September 22- October 29, 2011

Gary Snyder Gallery is pleased to announce its inaugural exhibition, Nicholas Krushenick: A Survey, an exhibition of paintings, collages, and drawings at its new location at 529 West 20th Street. Opening on September 22, 2011, the exhibition is the most comprehensive presentation of Krushenick’s work in almost twenty years. Fifteen of the artist’s brilliantly colored, abstract paintings will be on view, as well as a selection of collages and preparatory drawings, many of which have never before been exhibited. A 140-page monograph—Krushenick’s first since 1972—will accompany the exhibition, with contributions from John Yau, Tom Burckhardt, Kathy Butterly, Mary Heilmann, Thomas Nozkowski, and David Reed.

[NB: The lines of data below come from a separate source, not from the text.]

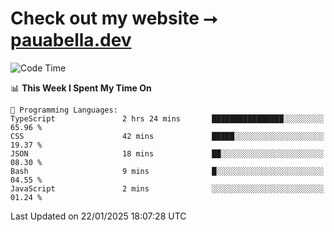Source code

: # Check out my website ⭢ [pauabella.dev](https://pauabella.dev)

<!--START_SECTION:waka-->
![Code Time](http://img.shields.io/badge/Code%20Time-4%2C007%20hrs%202%20mins-blue)

📊 **This Week I Spent My Time On** 

```text
💬 Programming Languages: 
TypeScript               2 hrs 24 mins       ████████████████░░░░░░░░░   65.96 % 
CSS                      42 mins             █████░░░░░░░░░░░░░░░░░░░░   19.37 % 
JSON                     18 mins             ██░░░░░░░░░░░░░░░░░░░░░░░   08.30 % 
Bash                     9 mins              █░░░░░░░░░░░░░░░░░░░░░░░░   04.55 % 
JavaScript               2 mins              ░░░░░░░░░░░░░░░░░░░░░░░░░   01.24 % 
```


 Last Updated on 22/01/2025 18:07:28 UTC
<!--END_SECTION:waka-->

The exhibition and its accompanying publication offer a retrospective view of the artist’s work from the 1960s to the 1990s—from the loose geometries and web-like forms of early paintings such as Turn Back Columbus (1963) to the artist’s groundbreaking experiments in “pop abstraction.” Works in the exhibition such as Battery Park (1965), Fire Fade (1971), and Grand Entrance (1987) illustrate the steady development of Krushenick’s unique approach to abstract painting. The high-keyed color, formal rigor, and sheer graphic intensity of his paintings set Krushenick apart from his contemporaries. As a result, decades after its creation, Krushenick’s work still appears remarkably fresh.

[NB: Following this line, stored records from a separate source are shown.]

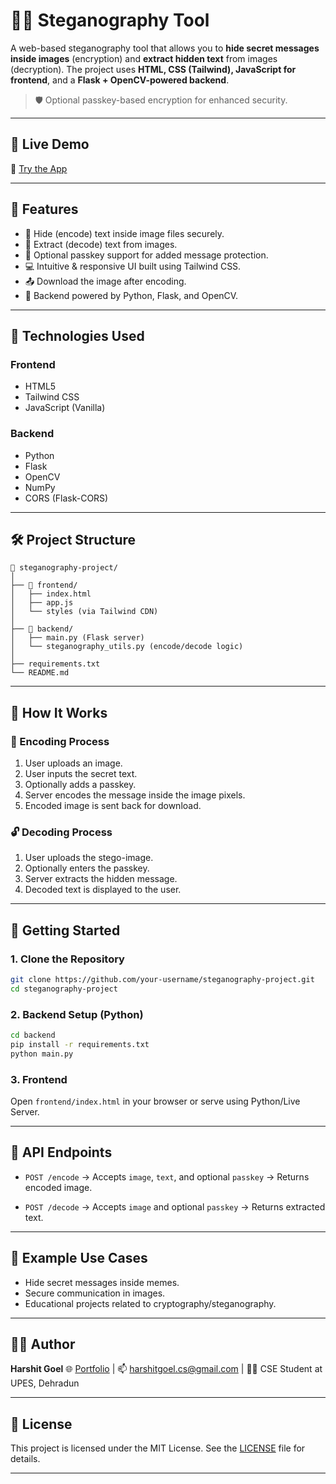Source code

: # 🕵️‍♂️ Steganography Tool

A web-based steganography tool that allows you to **hide secret messages inside images** (encryption) and **extract hidden text** from images (decryption). The project uses **HTML, CSS (Tailwind), JavaScript for frontend**, and a **Flask + OpenCV-powered backend**.

> 🛡️ Optional passkey-based encryption for enhanced security.

---

## 🔗 Live Demo

🚀 [Try the App](https://steganography-8mfr.onrender.com)

---

## 📸 Features

* 🔐 Hide (encode) text inside image files securely.
* 🧾 Extract (decode) text from images.
* 🔑 Optional passkey support for added message protection.
* 💻 Intuitive & responsive UI built using Tailwind CSS.
* 📤 Download the image after encoding.
* 🧠 Backend powered by Python, Flask, and OpenCV.

---

## 🧪 Technologies Used

### Frontend

* HTML5
* Tailwind CSS
* JavaScript (Vanilla)

### Backend

* Python
* Flask
* OpenCV
* NumPy
* CORS (Flask-CORS)

---

## 🛠️ Project Structure

```
📁 steganography-project/
│
├── 📁 frontend/
│   ├── index.html
│   ├── app.js
│   └── styles (via Tailwind CDN)
│
├── 📁 backend/
│   ├── main.py (Flask server)
│   └── steganography_utils.py (encode/decode logic)
│
├── requirements.txt
└── README.md
```

---

## 🧪 How It Works

### 🔐 Encoding Process

1. User uploads an image.
2. User inputs the secret text.
3. Optionally adds a passkey.
4. Server encodes the message inside the image pixels.
5. Encoded image is sent back for download.

### 🔓 Decoding Process

1. User uploads the stego-image.
2. Optionally enters the passkey.
3. Server extracts the hidden message.
4. Decoded text is displayed to the user.

---

## 🚀 Getting Started

### 1. Clone the Repository

```bash
git clone https://github.com/your-username/steganography-project.git
cd steganography-project
```

### 2. Backend Setup (Python)

```bash
cd backend
pip install -r requirements.txt
python main.py
```

### 3. Frontend

Open `frontend/index.html` in your browser or serve using Python/Live Server.

---

## 📝 API Endpoints

* `POST /encode`
  → Accepts `image`, `text`, and optional `passkey` → Returns encoded image.

* `POST /decode`
  → Accepts `image` and optional `passkey` → Returns extracted text.

---

## 🧪 Example Use Cases

* Hide secret messages inside memes.
* Secure communication in images.
* Educational projects related to cryptography/steganography.

---

## 🧑‍💻 Author

**Harshit Goel**
🌐 [Portfolio](#) | 📫 [harshitgoel.cs@gmail.com](mailto:harshitgoel.cs@gmail.com) | 🧑‍🎓 CSE Student at UPES, Dehradun

---

## 📄 License

This project is licensed under the MIT License. See the [LICENSE](LICENSE) file for details.

---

“From the outset, he was adamantly anti-formalist without being nostalgic or reactionary,” writes critic John Yau. “He believed it was the artist’s right and responsibility to be independent, and he determinedly explored and defined a territory that was all his own.”

Born in The Bronx, New York in 1929, Nicholas Krushenick studied painting at the Art Students League and the Hans Hofmann School of Fine Arts. After completing his training, Krushenick designed window displays and worked in the Framing Department of the Museum of Modern Art. From 1957 to 1962, the artist, along with his brother John, operated the now legendary Brata Gallery in Manhattan’s East Village. Brata displayed the works of many of the foremost artists of the day, including, among others: Ronald Bladen, Ed Clarke, Al Held, Yayoi Kusama, and George Sugarman.

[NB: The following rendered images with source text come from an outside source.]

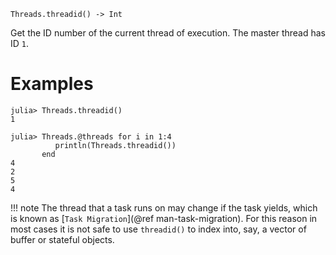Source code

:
 ```
Threads.threadid() -> Int
```

Get the ID number of the current thread of execution. The master thread has ID `1`.

# Examples

```julia-repl
julia> Threads.threadid()
1

julia> Threads.@threads for i in 1:4
          println(Threads.threadid())
       end
4
2
5
4
```

!!! note
    The thread that a task runs on may change if the task yields, which is known as [`Task Migration`](@ref man-task-migration). For this reason in most cases it is not safe to use `threadid()` to index into, say, a vector of buffer or stateful objects.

During the 1960s and 1970s, Krushenick had solo exhibitions at many of the most influential and prestigious galleries, including: Graham Gallery (1958, 1962, 1964, New York), Fischbach Gallery (1965, New York), Galerie Sonnabend (1967, Paris), Galerie Ziegler (1969, Zürich), Galerie Beyeler (1971, Basel), and The Pace Gallery (1967, 1969, 1972, New York). During this period, his work also figured prominently in many landmark museum exhibitions, such as Post Painterly Abstraction (1964, Los Angeles County Museum of Art), Vormen van de Kleur (1964, Stedelijk Museum), Systemic Painting (1965, Solomon R. Guggenheim Museum), and Documenta 4 (1968, Fredericianum), among others. In 1968, the Walker Art Center mounted a retrospective exhibition of Krushenick’s work. His first European retrospective came four years later, in 1972, at the Kestner-Gesellschaft in Hannover, Germany.

Gary Snyder Gallery is pleased to represent The Estate of Nicholas Krushenick.